Stored data entries
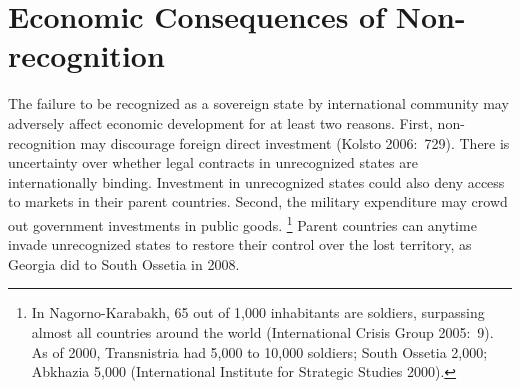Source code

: \documentclass[12pt,a4paper]{article}%
\begin{document}
 
 

\section{Economic Consequences of Non-recognition}\label{theory}
The failure to be recognized as a sovereign state by international community may adversely affect economic development for at least two reasons.
First, non-recognition may discourage foreign direct investment (Kolsto 2006:\ 729). 
There is uncertainty over whether legal contracts in unrecognized states are internationally binding. 
Investment in unrecognized states could also deny access to markets in their parent countries.
Second, the military expenditure may crowd out government investments in public goods.%
\footnote{
	In Nagorno-Karabakh, 65 out of 1,000 inhabitants are soldiers, surpassing almost all countries around the world (International Crisis Group 2005:\ 9). 
	As of 2000, Transnistria had 5,000 to 10,000 soldiers; South Ossetia 2,000; Abkhazia 5,000 (International Institute for Strategic Studies 2000).
}
Parent countries can anytime invade unrecognized states to restore their control over the lost territory, as Georgia did to South Ossetia in 2008.
\end{document}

Description of the task: Wherever the string "states" appears in the entries above, list that line.

Task response:
There is uncertainty over whether legal contracts in unrecognized states are internationally binding. 
Investment in unrecognized states could also deny access to markets in their parent countries.
Parent countries can anytime invade unrecognized states to restore their control over the lost territory, as Georgia did to South Ossetia in 2008.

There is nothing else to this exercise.